The same is true for lowering cholesterol. For most people without heart disease lowering cholesterol is demonstrably silly, and more harmful than helpful. For people with heart disease and at ultra-high risk, however, it may be a perfectly reasonable addition, once everything else has been handled (BP control, aspirin, exercise, Mediterranean Diet, quitting smoking). But I’ve podcasted and written lots about the fruitlessness and harms of lowering cholesterol in anyone else, because recent studies have nailed the cholesterol coffin shut.
But last week a paper presented at the AHA’s annual meeting and published in the vaunted New England Journal of Medicine, “Evolocumab in Patients without a Previous Myocardial Infarction [heart attack] or Stroke,” found a ‘25% reduction’ in heart attacks, strokes, or cardiovascular deaths with cholesterol lowering.
So is it true? Did people without a prior heart attack or stroke benefit?
Sort of! Here’s how it worked. The study was run by the makers of evolocumab, a drug that massively lowers cholesterol, on average from 200 mg/dL to about 50 (way more powerful than statins). The trial compared the drug to a placebo in over 12,000 people. The catch? To get in the study participants had to have “coronary artery disease, atherosclerotic cerebrovascular disease, peripheral artery disease, or high-risk diabetes [i.e. with vascular disease].”

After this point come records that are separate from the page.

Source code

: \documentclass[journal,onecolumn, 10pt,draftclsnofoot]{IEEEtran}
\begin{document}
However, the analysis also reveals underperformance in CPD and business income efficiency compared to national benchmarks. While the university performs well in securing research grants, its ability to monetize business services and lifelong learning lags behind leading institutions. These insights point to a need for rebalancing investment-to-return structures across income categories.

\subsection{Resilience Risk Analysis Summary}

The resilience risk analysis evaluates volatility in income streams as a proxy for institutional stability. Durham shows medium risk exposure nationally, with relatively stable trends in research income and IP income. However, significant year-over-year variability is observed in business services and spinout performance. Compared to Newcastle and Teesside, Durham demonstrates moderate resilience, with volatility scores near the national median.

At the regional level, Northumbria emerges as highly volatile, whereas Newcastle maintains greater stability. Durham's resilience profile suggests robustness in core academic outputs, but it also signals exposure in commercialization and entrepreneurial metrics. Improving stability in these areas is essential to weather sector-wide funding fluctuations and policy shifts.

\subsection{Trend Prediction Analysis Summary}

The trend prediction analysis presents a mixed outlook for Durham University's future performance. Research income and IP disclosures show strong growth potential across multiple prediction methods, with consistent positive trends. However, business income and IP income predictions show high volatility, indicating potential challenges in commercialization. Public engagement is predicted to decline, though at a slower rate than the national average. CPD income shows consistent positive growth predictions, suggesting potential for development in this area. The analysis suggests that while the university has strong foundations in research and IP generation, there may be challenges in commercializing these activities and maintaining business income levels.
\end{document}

In other words, people with known heart and vascular disease. That’s a very high risk group. But even that risk wasn’t high enough to get in. The participants were also “required to have at least one additional criterion that placed them at higher risk.” Plus, they had to have high (or “very elevated”) cholesterol levels.
This is strange: The title is clearly intended to sound like ‘primary prevention’, treatment to prevent a first heart problem. ‘Secondary prevention’ is for second (or third or fourth) heart problems. That’s an easier target (it’s harder to reduce heart problems in people who rarely have them). But secondary prevention in ultra-high risk people is the only thing evolocumab (and its class) has ever worked for. Even then the benefit is tiny and the drug doesn't save lives.

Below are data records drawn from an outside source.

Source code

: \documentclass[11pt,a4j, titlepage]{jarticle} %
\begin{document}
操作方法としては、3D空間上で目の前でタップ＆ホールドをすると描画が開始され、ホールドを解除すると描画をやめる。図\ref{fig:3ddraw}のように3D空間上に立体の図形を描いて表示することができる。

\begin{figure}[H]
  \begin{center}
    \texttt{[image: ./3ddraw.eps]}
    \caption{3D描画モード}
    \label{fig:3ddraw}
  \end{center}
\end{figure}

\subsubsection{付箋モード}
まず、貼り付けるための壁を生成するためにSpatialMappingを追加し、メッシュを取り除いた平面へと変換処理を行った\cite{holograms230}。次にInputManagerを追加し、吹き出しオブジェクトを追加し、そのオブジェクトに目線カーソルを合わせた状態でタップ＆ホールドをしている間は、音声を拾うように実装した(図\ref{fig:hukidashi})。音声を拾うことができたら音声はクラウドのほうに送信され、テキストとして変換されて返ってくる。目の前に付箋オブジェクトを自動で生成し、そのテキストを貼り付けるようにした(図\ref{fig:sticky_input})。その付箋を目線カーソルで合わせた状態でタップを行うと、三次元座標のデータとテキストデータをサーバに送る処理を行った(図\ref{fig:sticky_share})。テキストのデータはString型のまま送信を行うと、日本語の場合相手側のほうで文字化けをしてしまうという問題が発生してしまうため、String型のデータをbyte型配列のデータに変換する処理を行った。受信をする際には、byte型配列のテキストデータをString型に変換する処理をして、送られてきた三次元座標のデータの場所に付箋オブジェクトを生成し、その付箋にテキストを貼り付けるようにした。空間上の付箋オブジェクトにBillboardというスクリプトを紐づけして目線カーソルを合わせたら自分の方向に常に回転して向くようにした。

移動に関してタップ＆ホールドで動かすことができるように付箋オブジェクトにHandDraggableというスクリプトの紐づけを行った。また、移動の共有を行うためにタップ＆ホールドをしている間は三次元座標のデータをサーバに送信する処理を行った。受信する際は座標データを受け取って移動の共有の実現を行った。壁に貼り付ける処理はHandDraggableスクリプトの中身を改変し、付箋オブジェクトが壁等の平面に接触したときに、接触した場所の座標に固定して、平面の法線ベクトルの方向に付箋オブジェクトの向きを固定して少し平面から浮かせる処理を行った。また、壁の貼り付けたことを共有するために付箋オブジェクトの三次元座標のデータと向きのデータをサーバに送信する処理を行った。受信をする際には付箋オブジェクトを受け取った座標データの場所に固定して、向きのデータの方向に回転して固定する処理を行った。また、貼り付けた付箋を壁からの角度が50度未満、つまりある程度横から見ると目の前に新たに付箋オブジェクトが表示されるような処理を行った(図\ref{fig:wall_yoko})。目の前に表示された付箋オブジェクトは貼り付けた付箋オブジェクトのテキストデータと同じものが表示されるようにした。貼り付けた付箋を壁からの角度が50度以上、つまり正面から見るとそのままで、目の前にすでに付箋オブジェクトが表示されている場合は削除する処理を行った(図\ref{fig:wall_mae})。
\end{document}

Thus it’s technically correct that the study participants were ‘without a previous MI or stroke’. But it’s a lot like saying crocodile-wranglers are people without a previous crocodile bite. Technically true. But I too have, so far, avoided being bitten by a crocodile. And yet I’m not quite ready to purchase crocodile bite insurance. The wranglers, on the other hand, might want to look in to it.
Predictably, the study participants receiving the drug (painful, twice-monthly shots) didn’t live any longer than those who didn’t. But 1 in every 56 of them, or less than 2%, avoided a (nonfatal) heart attack. Pretty much exactly what earlier studies—all of which openly admitted to being secondary prevention—showed.

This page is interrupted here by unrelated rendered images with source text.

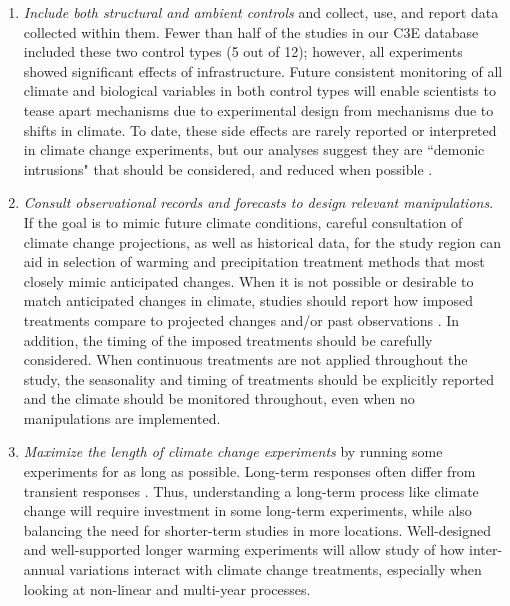 \documentclass{article}
\begin{document}
\begin{enumerate}
\item\textit{Include both structural and ambient controls} and collect, use, and report data collected within them. Fewer than half of the studies in our C3E database included these two control types (5 out of 12); however, all experiments showed significant effects of infrastructure. Future consistent monitoring of all climate and biological variables in both control types will enable scientists to tease apart mechanisms due to experimental design from mechanisms due to shifts in climate. To date, these side effects are rarely reported or interpreted in climate change experiments, but our analyses suggest they are ``demonic intrusions" that should be considered, and reduced when possible \citep{hurlbert1984}. 
\item\textit{Consult observational records and forecasts to design relevant manipulations}. If the goal is to mimic future climate conditions, careful consultation of climate change projections, as well as historical data, for the study region can aid in selection of warming and precipitation treatment methods that most closely mimic anticipated changes. When it is not possible or desirable to match anticipated changes in climate, studies should report how imposed treatments compare to projected changes and/or past observations \citep[see, e.g.,][]{hoover2014}. In addition, the timing of the imposed treatments should be carefully considered. When continuous treatments are not applied throughout the study, the seasonality and timing of treatments should be explicitly reported and the climate should be monitored throughout, even when no manipulations are implemented.
\item\textit{Maximize the length of climate change experiments} by running some experiments for as long as possible. Long-term responses often differ from transient responses  \citep{saleska2002,franklin1989,giasson2013,harte2015}. Thus, understanding a long-term process like climate change will require investment in some long-term experiments, while also balancing the need for shorter-term studies in more locations. Well-designed and well-supported longer warming experiments will allow study of how inter-annual variations interact with climate change treatments, especially when looking at non-linear and multi-year processes. 
\end{enumerate}

\clearpage
\end{document}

So, nothing new here: The drugs had a tiny effect and didn’t save lives for secondary prevention.
Why did the NEJM allow the company to title the study in such a misleading way? Two reasons. First: marketing. The AHA press releases, cardiology news splashes, and Medpage headlines. Good press, and lots of clicks for the Journal. Better yet, the drug company will now buy millions of dollars worth of reprints from the New England Journal of Medicine. Reprints are glossy paper versions of the title-page or full study, handed out by attractive drug company representatives who bring lunch (and pens and chotchkes) to doctors’ offices. The reps brim with confidence that few if any doctors will read past the title or summary.
Reason two: FDA approval. Impossibly, the FDA apparently didn’t read past the title. The drug is now approved for use in primary prevention, based on this trial of clear secondary prevention. The FDA, in a move as dumb as buying croc-bite insurance, or wearing a mask alone in a car, fell hook and sinker for the company’s and the journal’s title.
The drug costs about $7,000 per year and the company will see a windfall. So, too, will the New England Journal of Medicine. The co-dependent ecosystem of journal and drug company wins again.
And we can add Repatha (the drug’s brand name) to our list: Masking in the car, croc-bite insurance, and Repatha for primary prevention.